Responsiveness indices obtained through reexamining the individual components of currently used instruments

The results for the logistic regression models with all the individual yes/no components used in constructing the PsARC and the ACR20%, ACR30%, and ACR40% criteria as explanatory variables are shown in Table 2. All variables in the LR-PsARC index were found to be statistically significant at the 5% level. Improvements in these variables all increased the probability of having been randomized to the active-drug group. The area under the ROC curve for the LR-PsARC index was 0.78. When this index was dichotomized at the cutpoints c1 and c2, taking values 0.289 and 0.033, respectively, which were the chosen thresholds for indicating a positive response, the sensitivity and specificity were very similar to that obtained from PsARC (i.e., sensitivity between 0.76 and 0.81, and specificity between 0.66 and 0.68), with both LR-PsARCc1 and LR-PsARCc2 doing marginally better overall (based on the summation of the sensitivity and specificity) than PsARC. On assessing the residual deviances and corresponding residual degrees of freedom of the LR-PsARC index and binary counterparts with the original PsARC instrument we observed that the discriminating abilities of the former surpassed those of the latter.
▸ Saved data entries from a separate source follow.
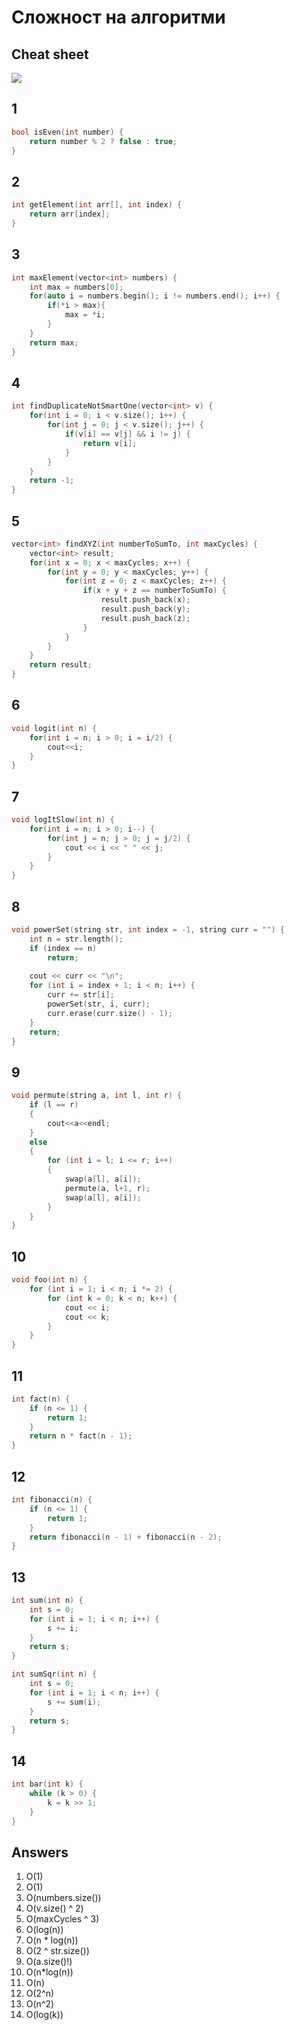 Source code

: # Сложност на алгоритми

## Cheat sheet
![](https://i.stack.imgur.com/5eFMU.png)

## 1

```c++
bool isEven(int number) {
    return number % 2 ? false : true;
}
```

## 2

```c++
int getElement(int arr[], int index) {
    return arr[index];
}
```

## 3

```c++
int maxElement(vector<int> numbers) {
    int max = numbers[0];
    for(auto i = numbers.begin(); i != numbers.end(); i++) {
        if(*i > max){
            max = *i;
        }
    }
    return max;
}
```

## 4

```c++
int findDuplicateNotSmartOne(vector<int> v) {
    for(int i = 0; i < v.size(); i++) {
        for(int j = 0; j < v.size(); j++) {
            if(v[i] == v[j] && i != j) {
                return v[i];
            }
        }
    }
    return -1;
}
```

## 5

```c++
vector<int> findXYZ(int numberToSumTo, int maxCycles) {
    vector<int> result;
    for(int x = 0; x < maxCycles; x++) {
        for(int y = 0; y < maxCycles; y++) {
            for(int z = 0; z < maxCycles; z++) {
                if(x + y + z == numberToSumTo) {
                    result.push_back(x);
                    result.push_back(y);
                    result.push_back(z);
                }
            }
        }
    }
    return result;
}
```

## 6

```c++
void logit(int n) {
    for(int i = n; i > 0; i = i/2) {
        cout<<i;
    }
}
```

## 7

```c++
void logItSlow(int n) {
    for(int i = n; i > 0; i--) {
        for(int j = n; j > 0; j = j/2) {
            cout << i << " " << j;
        }
    }
}
```

## 8

```c++
void powerSet(string str, int index = -1, string curr = "") {
    int n = str.length();
    if (index == n)
        return;
    
    cout << curr << "\n";  
    for (int i = index + 1; i < n; i++) {
        curr += str[i];
        powerSet(str, i, curr);
        curr.erase(curr.size() - 1);
    }
    return;
}
```

## 9

```c++
void permute(string a, int l, int r) { 
    if (l == r)
    {
        cout<<a<<endl;
    }
    else
    {
        for (int i = l; i <= r; i++) 
        {   
            swap(a[l], a[i]);
            permute(a, l+1, r);
            swap(a[l], a[i]);
        } 
    } 
}
```

## 10

```c++
void foo(int n) {
    for (int i = 1; i < n; i *= 2) {
        for (int k = 0; k < n; k++) {
            cout << i;
            cout << k;
        }
    }
}
```

## 11

```c++
int fact(n) {
    if (n <= 1) {
        return 1;
    }
    return n * fact(n - 1);
}
```

## 12

```c++
int fibonacci(n) {
    if (n <= 1) {
        return 1;
    }
    return fibonacci(n - 1) + fibonacci(n - 2);
}
```

## 13

```c++
int sum(int n) {
    int s = 0;
    for (int i = 1; i < n; i++) {
        s += i;
    }
    return s;
}

int sumSqr(int n) {
    int s = 0;
    for (int i = 1; i < n; i++) {
        s += sum(i);
    }
    return s;
}
```

## 14

```c++
int bar(int k) {
    while (k > 0) {
        k = k >> 1;
    }
}
```


## Answers

1. O(1)
2. O(1)
3. O(numbers.size())
4. O(v.size() ^ 2)
5. O(maxCycles ^ 3)
6. O(log(n))
7. O(n * log(n))
8. O(2 ^ str.size())
9. O(a.size()!)
10. O(n*log(n))
11. O(n)
12. O(2^n)
13. O(n^2)
14. O(log(k))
For the 3 LR-ACR indices (20 to 40), 3 of the 6 core measures included in their construction were found always to be statistically significant. These were the percentage improvement indicators for both tender and swollen joints, CRP, and the physician global assessment of disease activity, with each indicating that at least 20%, 30%, or 40% improvement increases the likelihood of having been randomized to the active-drug group. The HAQ measure was statistically significant in 2 of the 3 ACR logistic regression models (LR-ACR20 and LR-ACR40). Patient measures of pain and global disease activity generally contributed little to the model fit. Surprisingly, although not statistically significant, the effect estimate for the 40% improvement measure for patient global assessment of disease activity was, counterintuitively, negative. This was not the case for the LR-ACR20 and LR-ACR30 indices.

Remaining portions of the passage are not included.